There has to be a balance of education and marketing content on your website. A blog (as with a webinar) can be key components of your Thought Leadership program – but to do that it must leave the marketing to the tag at the end in the bios.
Lately, we’ve seen too many GovCon blogs that should never have been published. Here are five questions your team should answer before writing and publishing the next blog.
1. Why would anyone want to read this blog? What will they learn?
Put yourself in your readers’ shoes. Read the blog with a critical mind. Be sure it addresses a timely topic in the market. Look for new information about challenges, trends and/or tips related to the topic. Ideally, the blog will share practical information that helps readers to better understand a challenge, ask better questions and make more informed decisions.
If it doesn’t share new and valuable information about the topic, don’t publish your blog.
2. Is the blog really just a sales pitch?
Writing a blog as a marketing or sales tool is like promising a webinar and delivering a sales pitch. If it reads like one of your marketing slicks or the talk track for a sales presentation, it’s not a blog. As the Forbes Council urges, use your blogs to “establish expertise, not self-promotion.” Blogs that don’t smell or feel like true, credible advice will lose their audience.
A sales pitch disguised as a blog is not a blog.
3. Does the blog talk about your competitors? (Even in a ghosting way?)
It’s true that GovCons need to articulate how their products, services and solutions serve federal customers and partners better those of competitors. But a blog is not the place for that. Even “ghosting” competitors, where you describe an unnamed company or borrow core messaging from a company in a way that makes the identity clear, doesn’t belong in a blog.
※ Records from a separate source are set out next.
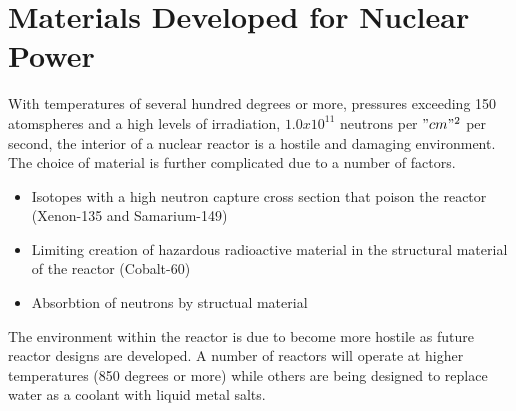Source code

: \section{Materials Developed for Nuclear Power}

With temperatures of several hundred degrees or more, pressures exceeding 150 atomspheres and a high levels of irradiation, $1.0 x10^11$ neutrons per $"cm"^2$ per second, the interior of a nuclear reactor is a hostile and damaging environment.  The choice of material is further complicated due to a number of factors.

\begin{itemize}
\item Isotopes with a high neutron capture cross section that poison the reactor (Xenon-135 and Samarium-149)
\item Limiting creation of hazardous radioactive material in the structural material of the reactor (Cobalt-60)
\item Absorbtion of neutrons by structual material 
\end{itemize}

The environment within the reactor is due to become more hostile as future reactor designs are developed.  A number of reactors will operate at higher temperatures (850 degrees or more) while others are being designed to replace water as a coolant with liquid metal salts.



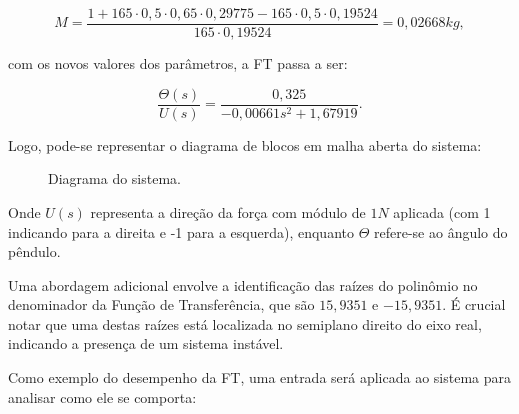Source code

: \documentclass[12pt,           %
a4paper,                       %
openany,                       %
oneside,                       %
chapter=TITLE,                 %
english,                       %
spanish,                       %
brazil,                        %
sumario=tradicional]{abntex2}  %
\begin{document}
\begin{OnehalfSpace}
\begin{equation}
    M = \frac{1 + 165\cdot0,5\cdot0,65\cdot0,29775-165\cdot0,5\cdot0,19524}{165\cdot0,19524} = 0,02668 kg,
    \label{eq:MV}
\end{equation}

\noindent com os novos valores dos parâmetros, a FT passa a ser:

\begin{equation}
     \frac{\Theta (s)}{U(s)} = \frac{0,325}{-0,00661s^2 +  1,67919}.
    \label{eq:31}
\end{equation}

Logo, pode-se representar o diagrama de blocos em malha aberta do sistema:

\begin{figure}[H]
\centering
\vspace*{-.2cm}
\caption{Diagrama do sistema.}
\label{blocos}
\end{figure}
\vspace*{-.65cm}
{\raggedright {}}

Onde $U(s)$ representa a direção da força com módulo de $1N$ aplicada (com 1 indicando para a direita e -1 para a esquerda), enquanto $\Theta$ refere-se ao ângulo do pêndulo.

Uma abordagem adicional envolve a identificação das raízes do polinômio no denominador da Função de Transferência, que são $15,9351$ e $-15,9351$. É crucial notar que uma destas raízes está localizada no semiplano direito do eixo real, indicando a presença de um sistema instável.

Como exemplo do desempenho da FT, uma entrada será aplicada ao sistema para analisar como ele se comporta:


\end{OnehalfSpace}
\end{document}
Don’t use blogs for direct competitor positioning.
4. Has this blog content, or any of your team-written blogs, been rejected by a publication?
If so, that’s a bad sign that the editors aren’t seeing the value of your content and/or feel you are talking about competitors. Editors are looking for the same thing your blog readers are seeking. Well-written, well-organized content. A fresh perspective and insights. Data points, examples and stories that bring a topic to life. The experience of learning something new by reading the content. If an editor rejects your article, it’s missing one or more of these essential elements. Resist the temptation to simply “repurpose” the content as a blog on your site.
If a blog isn’t good enough for a publication, it doesn’t belong on your website, either.
5. Are you planning to submit the blog to a media outlet as a thought leadership article?
Publications that accept contributed articles are always looking for good, original content. For your blogs that pass the scrutiny of the first four questions, consider offering the content first to publications. A media-published blog will provide you with a lot more readers! If you publish it on your website, it’s too late.
A published blog is no longer original content. Offer your best blogs to publications, first.
Especially for traditional business-to-business companies, the idea that business-to-government blogs are not sales tools may require a shift in thinking. But it’s vital.
Above all, ours is an industry of public service. We’re here to educate, to serve – and our blogs need to do just that.
Do you have other essential blog criteria? What GovCon blogs do you most enjoy? We’d love to know!